I went on a family trip to Maryland this summer. A really weird thing happened the first week I was there. I had taken some "souveniers" from a rave with me, but apparently I didnt store them right b/c they barely did anything (pretty sure I wasnt ripped off). While reading a library book I had brought from home (Cosmonaut's Keep by Ken MacLeod), I noticed something fall from the book jacket. It was a little square of foil, with a tiny piece of paper in it, no marking. I decided that nothing harmful could be on it since its hard to put much on something so small, and put it under my tongue before I went to a waterpark with my family the next day.
I didn't think it would do much until an hour later, when I felt my whole body tingling and sounds started echoing. My mom assigned me the duty of navigator, which was hard b/c the lines on the map kept dancing, plus the signs in Maryland are horrendously confusing so we kept getting lost. We left Maryland, entered West Virginia. While leaving Wal Mart after stocking up on sunscreen and waterbottles (it was 105 F) I noticed an elderly black lady riding down the sidewalk in a motorized wheelchair. "I'm going to help her!" I shouted and I jumped out of the car and handed her some water. She was too tired to notice how big my pupils were.

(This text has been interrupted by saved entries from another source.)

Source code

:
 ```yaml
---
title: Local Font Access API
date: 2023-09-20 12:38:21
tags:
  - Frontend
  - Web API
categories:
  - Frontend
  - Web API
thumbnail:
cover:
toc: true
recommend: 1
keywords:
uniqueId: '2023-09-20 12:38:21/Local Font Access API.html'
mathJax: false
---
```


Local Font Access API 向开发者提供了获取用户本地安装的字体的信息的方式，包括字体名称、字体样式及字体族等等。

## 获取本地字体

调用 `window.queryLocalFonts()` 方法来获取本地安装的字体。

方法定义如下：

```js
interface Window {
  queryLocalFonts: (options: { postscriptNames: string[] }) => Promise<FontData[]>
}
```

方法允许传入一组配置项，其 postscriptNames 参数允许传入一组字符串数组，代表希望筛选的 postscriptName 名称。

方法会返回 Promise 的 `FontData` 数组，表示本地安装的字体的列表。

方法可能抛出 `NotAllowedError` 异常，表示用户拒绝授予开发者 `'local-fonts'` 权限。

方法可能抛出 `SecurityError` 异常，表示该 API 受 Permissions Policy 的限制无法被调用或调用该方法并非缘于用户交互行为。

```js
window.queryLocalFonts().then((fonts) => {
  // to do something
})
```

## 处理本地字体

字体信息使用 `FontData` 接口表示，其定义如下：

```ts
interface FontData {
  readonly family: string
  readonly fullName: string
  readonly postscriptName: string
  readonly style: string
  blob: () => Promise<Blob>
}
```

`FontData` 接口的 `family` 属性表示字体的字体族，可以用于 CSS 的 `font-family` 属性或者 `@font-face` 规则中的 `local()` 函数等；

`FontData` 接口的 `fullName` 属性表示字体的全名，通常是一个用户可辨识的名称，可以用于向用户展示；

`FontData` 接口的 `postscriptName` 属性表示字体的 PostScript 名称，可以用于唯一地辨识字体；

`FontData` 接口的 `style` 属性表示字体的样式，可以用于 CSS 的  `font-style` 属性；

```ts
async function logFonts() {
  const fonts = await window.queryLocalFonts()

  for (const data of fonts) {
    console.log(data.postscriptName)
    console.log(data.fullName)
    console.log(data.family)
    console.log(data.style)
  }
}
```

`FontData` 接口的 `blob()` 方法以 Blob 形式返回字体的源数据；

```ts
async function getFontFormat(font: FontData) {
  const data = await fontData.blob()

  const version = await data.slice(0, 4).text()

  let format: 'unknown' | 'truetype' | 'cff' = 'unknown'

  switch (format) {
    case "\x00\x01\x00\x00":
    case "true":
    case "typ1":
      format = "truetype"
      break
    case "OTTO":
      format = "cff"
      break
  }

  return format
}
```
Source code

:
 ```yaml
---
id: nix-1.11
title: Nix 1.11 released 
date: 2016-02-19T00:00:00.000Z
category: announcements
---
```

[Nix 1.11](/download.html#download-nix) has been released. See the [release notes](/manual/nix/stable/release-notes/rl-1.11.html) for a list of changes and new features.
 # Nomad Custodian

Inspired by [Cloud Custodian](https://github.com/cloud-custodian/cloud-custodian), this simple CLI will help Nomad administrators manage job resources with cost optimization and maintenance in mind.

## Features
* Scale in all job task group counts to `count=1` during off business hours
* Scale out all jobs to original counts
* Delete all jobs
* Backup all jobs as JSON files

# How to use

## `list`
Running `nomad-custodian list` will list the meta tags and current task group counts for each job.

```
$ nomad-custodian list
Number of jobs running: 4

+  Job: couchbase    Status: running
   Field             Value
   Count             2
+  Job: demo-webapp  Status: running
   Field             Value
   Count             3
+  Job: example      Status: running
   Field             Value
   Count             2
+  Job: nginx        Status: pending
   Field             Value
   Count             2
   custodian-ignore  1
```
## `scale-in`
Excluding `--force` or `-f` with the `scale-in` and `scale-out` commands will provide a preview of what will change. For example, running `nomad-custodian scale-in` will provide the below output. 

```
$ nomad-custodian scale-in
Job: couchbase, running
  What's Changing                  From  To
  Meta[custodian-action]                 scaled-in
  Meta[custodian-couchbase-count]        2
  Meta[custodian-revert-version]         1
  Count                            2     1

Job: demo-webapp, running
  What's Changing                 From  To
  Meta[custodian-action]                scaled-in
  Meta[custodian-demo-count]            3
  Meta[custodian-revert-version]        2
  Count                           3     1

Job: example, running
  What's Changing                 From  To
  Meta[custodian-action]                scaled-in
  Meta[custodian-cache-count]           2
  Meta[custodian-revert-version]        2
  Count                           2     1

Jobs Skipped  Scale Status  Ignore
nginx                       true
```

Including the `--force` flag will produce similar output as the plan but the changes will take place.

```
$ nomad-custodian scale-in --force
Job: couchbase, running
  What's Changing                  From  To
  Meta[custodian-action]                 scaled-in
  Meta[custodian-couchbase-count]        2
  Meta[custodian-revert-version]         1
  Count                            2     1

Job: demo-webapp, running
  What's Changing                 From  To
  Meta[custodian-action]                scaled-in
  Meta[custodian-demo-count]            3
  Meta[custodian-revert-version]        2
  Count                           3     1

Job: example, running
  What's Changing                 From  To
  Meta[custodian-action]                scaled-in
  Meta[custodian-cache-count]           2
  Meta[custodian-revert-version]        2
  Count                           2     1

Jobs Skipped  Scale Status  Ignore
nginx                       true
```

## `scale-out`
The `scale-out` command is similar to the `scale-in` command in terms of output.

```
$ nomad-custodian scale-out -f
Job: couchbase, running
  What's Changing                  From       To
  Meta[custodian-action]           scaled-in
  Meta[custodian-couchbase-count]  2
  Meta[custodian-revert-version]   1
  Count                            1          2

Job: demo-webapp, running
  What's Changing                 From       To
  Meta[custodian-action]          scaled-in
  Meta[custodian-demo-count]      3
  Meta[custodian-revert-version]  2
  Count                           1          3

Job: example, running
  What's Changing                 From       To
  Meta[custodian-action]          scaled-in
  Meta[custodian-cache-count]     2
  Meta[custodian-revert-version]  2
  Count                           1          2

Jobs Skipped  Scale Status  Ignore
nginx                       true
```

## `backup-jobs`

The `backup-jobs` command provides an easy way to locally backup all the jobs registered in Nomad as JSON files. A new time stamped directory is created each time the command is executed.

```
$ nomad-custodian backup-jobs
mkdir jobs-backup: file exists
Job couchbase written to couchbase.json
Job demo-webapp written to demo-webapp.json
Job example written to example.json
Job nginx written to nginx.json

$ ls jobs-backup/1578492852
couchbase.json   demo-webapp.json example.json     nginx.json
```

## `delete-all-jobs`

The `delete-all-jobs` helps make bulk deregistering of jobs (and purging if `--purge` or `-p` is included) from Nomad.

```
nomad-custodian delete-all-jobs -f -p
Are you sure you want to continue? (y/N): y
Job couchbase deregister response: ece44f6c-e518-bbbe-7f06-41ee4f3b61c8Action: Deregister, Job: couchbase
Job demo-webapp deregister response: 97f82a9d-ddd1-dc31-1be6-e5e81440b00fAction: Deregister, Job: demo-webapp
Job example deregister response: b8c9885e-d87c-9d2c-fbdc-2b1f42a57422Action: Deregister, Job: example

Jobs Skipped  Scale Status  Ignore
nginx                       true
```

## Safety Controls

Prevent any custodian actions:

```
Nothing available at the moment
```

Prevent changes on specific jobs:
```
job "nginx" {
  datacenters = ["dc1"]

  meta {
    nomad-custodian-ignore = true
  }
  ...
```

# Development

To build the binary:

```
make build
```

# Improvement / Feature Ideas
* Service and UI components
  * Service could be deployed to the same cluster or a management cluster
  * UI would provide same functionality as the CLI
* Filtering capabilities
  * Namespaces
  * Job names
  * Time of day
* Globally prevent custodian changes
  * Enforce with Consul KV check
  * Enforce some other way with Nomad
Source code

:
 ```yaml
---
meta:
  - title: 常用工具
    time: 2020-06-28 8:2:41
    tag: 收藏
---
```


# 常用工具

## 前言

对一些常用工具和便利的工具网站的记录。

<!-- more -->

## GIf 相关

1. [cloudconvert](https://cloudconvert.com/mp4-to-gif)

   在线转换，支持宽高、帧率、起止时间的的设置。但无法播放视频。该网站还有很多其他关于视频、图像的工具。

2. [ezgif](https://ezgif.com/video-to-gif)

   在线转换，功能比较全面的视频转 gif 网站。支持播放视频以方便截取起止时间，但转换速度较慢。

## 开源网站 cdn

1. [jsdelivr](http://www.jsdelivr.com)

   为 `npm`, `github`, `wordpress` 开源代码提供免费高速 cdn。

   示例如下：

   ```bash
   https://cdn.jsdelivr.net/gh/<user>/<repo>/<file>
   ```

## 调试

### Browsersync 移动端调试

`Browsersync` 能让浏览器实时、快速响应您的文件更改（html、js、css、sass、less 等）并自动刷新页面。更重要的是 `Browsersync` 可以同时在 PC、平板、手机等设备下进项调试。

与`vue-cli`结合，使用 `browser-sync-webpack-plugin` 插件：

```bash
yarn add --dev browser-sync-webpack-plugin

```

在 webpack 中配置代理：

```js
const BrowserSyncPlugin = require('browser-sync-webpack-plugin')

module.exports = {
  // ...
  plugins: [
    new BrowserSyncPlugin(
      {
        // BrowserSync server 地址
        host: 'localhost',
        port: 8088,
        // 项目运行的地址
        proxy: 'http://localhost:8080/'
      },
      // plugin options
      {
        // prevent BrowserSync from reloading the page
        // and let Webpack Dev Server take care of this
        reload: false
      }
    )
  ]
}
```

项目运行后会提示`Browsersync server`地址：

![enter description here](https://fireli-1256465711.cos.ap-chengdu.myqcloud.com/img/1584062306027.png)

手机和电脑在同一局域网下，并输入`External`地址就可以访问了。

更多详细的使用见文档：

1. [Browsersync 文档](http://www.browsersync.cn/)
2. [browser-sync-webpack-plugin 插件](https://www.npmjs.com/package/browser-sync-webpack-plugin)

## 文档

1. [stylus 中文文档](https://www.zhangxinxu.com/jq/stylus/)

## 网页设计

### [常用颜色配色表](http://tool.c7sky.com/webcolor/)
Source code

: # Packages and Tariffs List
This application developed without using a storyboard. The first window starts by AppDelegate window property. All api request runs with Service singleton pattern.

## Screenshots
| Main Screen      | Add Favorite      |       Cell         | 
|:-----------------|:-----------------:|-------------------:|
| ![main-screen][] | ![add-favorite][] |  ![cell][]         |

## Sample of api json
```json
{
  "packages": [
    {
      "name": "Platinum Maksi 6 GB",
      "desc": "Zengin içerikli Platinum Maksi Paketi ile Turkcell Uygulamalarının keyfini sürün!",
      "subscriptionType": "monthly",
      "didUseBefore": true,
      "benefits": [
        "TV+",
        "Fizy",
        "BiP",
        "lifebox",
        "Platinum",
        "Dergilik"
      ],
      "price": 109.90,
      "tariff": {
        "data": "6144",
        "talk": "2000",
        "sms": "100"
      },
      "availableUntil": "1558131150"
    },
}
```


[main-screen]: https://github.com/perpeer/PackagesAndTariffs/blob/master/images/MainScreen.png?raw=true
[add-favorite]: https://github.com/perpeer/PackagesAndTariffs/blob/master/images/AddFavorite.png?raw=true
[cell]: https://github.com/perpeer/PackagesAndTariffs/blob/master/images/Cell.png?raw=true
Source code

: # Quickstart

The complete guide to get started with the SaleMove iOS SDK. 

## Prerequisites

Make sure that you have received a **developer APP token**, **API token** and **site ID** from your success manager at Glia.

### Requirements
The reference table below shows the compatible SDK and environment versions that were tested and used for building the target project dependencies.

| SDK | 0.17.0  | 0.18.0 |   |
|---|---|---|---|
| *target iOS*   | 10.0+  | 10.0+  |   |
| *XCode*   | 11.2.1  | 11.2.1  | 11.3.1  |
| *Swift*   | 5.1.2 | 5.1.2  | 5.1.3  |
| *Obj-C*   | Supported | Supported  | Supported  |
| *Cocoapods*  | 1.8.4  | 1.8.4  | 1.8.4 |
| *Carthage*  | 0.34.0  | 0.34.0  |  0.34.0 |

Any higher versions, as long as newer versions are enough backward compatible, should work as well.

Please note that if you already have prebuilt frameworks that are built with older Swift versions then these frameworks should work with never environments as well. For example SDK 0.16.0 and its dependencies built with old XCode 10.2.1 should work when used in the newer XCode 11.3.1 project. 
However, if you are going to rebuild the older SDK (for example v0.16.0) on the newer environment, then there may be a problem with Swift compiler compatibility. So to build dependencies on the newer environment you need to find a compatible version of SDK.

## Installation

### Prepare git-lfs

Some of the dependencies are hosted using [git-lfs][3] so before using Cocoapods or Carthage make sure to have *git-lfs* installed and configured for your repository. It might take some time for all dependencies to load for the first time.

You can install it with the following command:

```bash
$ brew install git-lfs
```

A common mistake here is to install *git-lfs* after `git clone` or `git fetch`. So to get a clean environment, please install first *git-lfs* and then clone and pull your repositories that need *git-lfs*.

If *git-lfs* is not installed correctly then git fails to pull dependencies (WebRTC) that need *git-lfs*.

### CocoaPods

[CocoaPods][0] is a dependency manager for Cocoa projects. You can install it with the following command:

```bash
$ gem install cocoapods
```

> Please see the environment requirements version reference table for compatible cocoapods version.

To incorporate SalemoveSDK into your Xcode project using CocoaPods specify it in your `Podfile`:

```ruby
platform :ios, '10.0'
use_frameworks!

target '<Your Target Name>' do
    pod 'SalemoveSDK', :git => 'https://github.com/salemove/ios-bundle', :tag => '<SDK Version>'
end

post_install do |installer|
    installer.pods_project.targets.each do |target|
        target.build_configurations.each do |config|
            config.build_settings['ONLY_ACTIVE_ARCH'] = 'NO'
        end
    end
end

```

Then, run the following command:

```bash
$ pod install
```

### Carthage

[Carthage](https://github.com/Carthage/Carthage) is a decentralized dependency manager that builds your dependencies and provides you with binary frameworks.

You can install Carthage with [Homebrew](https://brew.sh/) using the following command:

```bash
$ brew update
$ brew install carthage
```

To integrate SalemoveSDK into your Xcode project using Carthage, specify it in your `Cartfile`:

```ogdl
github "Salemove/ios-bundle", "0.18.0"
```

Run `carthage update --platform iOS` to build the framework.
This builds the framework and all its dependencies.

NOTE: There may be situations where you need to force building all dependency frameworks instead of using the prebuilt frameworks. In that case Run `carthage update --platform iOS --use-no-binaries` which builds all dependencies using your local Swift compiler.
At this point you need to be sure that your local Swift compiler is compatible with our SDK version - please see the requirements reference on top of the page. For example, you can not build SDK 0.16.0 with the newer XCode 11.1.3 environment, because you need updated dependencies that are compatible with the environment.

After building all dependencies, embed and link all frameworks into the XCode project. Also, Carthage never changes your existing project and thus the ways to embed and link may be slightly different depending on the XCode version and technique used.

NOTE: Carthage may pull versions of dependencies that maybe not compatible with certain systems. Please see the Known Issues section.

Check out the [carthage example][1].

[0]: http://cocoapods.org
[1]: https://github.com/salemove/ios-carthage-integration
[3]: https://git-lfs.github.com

The waterpark was small and crowded, but I had a lot of fun. I did have one sketchy moment. I was in line to go down the biggest slide, and everything I could see around me was breathing in a strange rhythm. This 12 year old girl was playing tag with her brother and his friends in front of me, and one of them tagged me, so I tagged him back on the shoulder.
Then she started a game of ninja tag in the pool when we came out of the slide, and since my thought patterns were like spaghetti I didn't think there was anything sketchy about a hairy 22 year old hanging out with a bunch of fucking middle schoolers. Until her mom started screaming at me and my brother dragged me out of the pool. Thankfully the park closed 5 min later. I was still in rave head space, y'know: "Everybody's my friend!". I wonder how the Virginia cops would have taken that. Lesson learned.